• THE RECORDS:
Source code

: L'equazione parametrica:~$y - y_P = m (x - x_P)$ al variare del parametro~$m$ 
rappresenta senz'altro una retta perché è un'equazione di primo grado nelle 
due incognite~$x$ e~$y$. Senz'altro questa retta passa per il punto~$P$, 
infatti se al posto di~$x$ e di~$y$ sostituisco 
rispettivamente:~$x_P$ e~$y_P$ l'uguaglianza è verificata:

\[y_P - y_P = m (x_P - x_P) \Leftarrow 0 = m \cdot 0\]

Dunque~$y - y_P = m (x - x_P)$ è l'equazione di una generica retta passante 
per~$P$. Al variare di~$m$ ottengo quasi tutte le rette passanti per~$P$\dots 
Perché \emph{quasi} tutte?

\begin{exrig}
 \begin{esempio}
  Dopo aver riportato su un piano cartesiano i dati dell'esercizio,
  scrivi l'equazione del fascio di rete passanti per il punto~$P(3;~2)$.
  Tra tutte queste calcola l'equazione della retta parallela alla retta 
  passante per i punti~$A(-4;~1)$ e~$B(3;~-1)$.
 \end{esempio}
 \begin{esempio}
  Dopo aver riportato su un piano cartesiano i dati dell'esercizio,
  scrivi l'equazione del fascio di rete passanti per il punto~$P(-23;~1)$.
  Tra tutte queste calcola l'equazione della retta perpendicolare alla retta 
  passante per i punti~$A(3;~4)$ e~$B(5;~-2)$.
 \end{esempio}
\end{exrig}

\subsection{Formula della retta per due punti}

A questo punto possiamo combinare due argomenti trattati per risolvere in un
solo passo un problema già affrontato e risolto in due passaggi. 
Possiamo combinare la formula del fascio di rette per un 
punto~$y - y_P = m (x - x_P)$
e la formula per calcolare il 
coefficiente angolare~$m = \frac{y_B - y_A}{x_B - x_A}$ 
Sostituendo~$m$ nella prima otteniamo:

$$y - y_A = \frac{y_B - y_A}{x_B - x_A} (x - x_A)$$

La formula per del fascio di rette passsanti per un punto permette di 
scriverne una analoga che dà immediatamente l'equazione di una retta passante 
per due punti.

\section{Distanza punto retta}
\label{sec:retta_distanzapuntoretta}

---

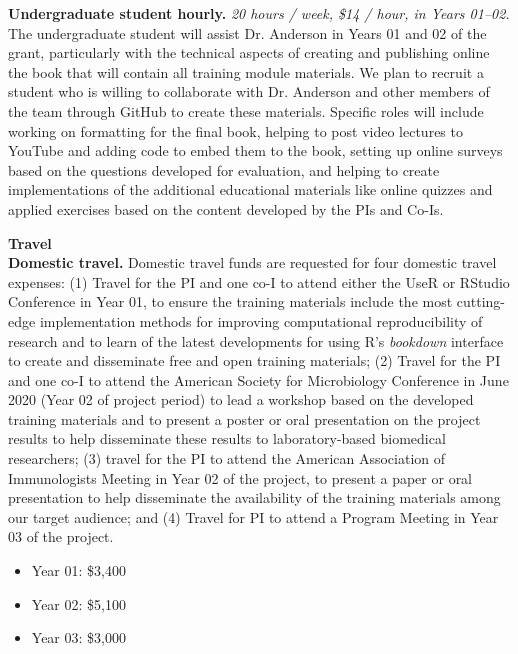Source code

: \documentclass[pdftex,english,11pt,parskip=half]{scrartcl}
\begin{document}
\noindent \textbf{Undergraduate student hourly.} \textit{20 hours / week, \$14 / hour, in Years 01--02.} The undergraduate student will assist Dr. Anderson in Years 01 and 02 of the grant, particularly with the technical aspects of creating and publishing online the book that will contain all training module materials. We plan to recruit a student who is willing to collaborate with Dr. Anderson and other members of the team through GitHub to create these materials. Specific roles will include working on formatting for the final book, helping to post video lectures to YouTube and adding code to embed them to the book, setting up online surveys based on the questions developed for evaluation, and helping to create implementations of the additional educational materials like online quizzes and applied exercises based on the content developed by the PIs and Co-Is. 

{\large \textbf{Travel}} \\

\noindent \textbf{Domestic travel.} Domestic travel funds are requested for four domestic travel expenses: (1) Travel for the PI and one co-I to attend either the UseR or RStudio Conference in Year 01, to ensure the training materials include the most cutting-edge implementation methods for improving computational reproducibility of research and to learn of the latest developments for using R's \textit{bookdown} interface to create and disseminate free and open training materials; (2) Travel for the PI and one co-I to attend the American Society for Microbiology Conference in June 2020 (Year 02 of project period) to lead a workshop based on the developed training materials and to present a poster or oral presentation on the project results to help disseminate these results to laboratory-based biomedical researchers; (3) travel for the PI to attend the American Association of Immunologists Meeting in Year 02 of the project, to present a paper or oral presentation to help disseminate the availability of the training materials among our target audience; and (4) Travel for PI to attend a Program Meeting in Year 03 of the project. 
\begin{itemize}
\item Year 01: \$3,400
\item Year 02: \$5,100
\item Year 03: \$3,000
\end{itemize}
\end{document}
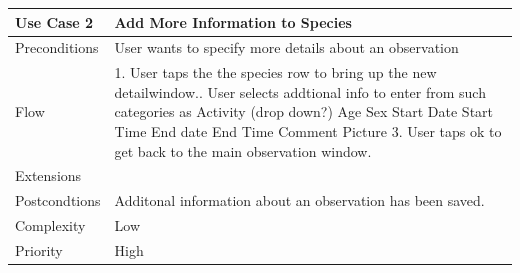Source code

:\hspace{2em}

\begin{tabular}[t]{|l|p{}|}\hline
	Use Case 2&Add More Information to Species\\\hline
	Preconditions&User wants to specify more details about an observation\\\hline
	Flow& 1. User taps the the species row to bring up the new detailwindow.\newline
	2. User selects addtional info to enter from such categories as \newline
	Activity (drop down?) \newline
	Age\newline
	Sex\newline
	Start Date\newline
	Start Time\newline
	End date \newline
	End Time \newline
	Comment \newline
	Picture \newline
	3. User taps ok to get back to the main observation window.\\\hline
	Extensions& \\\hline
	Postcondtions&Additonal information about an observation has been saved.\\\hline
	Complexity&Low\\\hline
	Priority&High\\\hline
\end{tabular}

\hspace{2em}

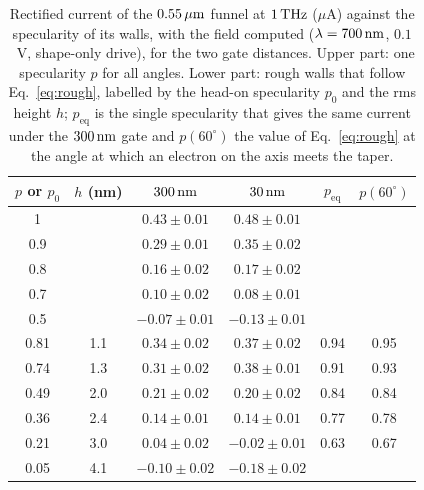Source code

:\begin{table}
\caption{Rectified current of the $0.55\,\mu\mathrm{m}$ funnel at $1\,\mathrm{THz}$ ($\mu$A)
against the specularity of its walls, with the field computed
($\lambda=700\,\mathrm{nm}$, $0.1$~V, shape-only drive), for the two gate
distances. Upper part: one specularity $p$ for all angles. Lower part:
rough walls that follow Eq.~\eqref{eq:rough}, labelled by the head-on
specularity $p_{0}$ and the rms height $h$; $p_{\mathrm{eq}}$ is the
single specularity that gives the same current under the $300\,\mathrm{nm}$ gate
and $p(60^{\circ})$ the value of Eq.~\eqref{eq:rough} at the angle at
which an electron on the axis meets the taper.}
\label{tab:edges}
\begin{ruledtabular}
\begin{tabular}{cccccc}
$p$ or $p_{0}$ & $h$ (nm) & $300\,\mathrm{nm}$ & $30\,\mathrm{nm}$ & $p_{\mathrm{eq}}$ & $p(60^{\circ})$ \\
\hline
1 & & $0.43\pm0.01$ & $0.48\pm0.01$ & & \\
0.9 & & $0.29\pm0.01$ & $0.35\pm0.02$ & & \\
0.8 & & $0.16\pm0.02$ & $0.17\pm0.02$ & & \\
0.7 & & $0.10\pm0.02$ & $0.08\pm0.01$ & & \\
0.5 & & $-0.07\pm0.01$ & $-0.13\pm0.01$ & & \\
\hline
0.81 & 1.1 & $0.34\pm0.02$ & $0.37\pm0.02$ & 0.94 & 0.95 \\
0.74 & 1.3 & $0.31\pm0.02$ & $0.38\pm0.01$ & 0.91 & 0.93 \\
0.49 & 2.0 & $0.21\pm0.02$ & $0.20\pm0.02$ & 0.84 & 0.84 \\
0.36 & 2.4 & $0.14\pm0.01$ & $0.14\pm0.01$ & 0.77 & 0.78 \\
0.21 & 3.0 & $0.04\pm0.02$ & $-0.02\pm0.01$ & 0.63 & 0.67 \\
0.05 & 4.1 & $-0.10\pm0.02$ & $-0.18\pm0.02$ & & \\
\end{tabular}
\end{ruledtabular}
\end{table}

--

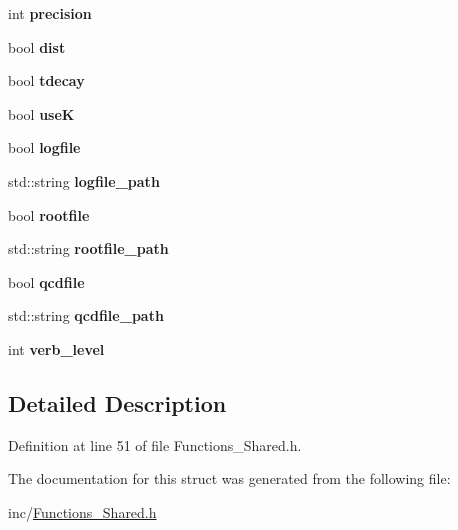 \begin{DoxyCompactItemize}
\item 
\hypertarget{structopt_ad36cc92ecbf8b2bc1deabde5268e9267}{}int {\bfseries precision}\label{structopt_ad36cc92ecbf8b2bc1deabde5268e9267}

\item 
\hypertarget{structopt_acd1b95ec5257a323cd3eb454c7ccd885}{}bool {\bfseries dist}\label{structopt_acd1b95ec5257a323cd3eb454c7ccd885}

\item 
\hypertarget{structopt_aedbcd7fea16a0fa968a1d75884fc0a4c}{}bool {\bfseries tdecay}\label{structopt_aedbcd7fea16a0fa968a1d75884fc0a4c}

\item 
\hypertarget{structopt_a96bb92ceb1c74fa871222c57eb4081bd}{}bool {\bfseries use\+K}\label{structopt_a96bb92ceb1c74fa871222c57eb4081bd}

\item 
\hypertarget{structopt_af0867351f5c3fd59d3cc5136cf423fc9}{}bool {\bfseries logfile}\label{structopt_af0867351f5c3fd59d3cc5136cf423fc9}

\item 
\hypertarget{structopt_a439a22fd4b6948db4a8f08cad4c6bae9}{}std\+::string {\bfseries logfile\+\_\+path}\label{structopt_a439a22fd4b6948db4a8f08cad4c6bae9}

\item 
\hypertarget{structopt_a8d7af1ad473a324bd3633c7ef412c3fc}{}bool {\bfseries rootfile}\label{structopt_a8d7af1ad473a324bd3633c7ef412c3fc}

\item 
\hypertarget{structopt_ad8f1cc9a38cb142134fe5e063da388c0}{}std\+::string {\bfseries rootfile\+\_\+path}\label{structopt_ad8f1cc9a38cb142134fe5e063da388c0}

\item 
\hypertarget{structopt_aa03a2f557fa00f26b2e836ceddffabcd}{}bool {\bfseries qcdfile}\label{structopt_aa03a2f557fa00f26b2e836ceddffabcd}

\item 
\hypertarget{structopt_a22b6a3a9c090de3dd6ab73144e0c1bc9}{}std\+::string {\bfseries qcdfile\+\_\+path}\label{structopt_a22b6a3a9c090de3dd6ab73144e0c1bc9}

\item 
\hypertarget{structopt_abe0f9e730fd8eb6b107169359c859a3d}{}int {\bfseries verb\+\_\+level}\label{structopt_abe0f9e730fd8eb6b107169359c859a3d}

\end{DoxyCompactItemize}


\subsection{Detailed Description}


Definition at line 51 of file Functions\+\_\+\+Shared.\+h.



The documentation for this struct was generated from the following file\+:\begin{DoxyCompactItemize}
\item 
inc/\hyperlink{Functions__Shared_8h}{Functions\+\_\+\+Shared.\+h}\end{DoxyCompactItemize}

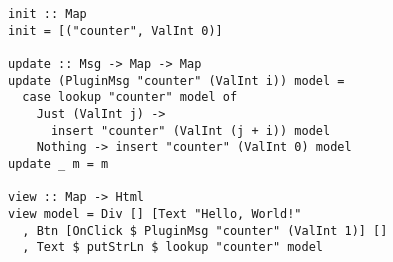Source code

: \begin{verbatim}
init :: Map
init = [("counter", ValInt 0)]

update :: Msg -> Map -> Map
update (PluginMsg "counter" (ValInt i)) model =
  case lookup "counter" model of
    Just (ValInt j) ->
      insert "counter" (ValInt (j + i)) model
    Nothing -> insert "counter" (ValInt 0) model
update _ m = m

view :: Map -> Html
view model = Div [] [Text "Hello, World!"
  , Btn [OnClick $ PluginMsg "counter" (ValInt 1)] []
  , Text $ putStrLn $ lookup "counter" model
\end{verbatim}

• EXERCISE AIM:
Retrieve each line of the data in which the word "qcdfile" can be found.

• ANSWER SPACE:
\hypertarget{structopt_aa03a2f557fa00f26b2e836ceddffabcd}{}bool {\bfseries qcdfile}\label{structopt_aa03a2f557fa00f26b2e836ceddffabcd}
\hypertarget{structopt_a22b6a3a9c090de3dd6ab73144e0c1bc9}{}std\+::string {\bfseries qcdfile\+\_\+path}\label{structopt_a22b6a3a9c090de3dd6ab73144e0c1bc9}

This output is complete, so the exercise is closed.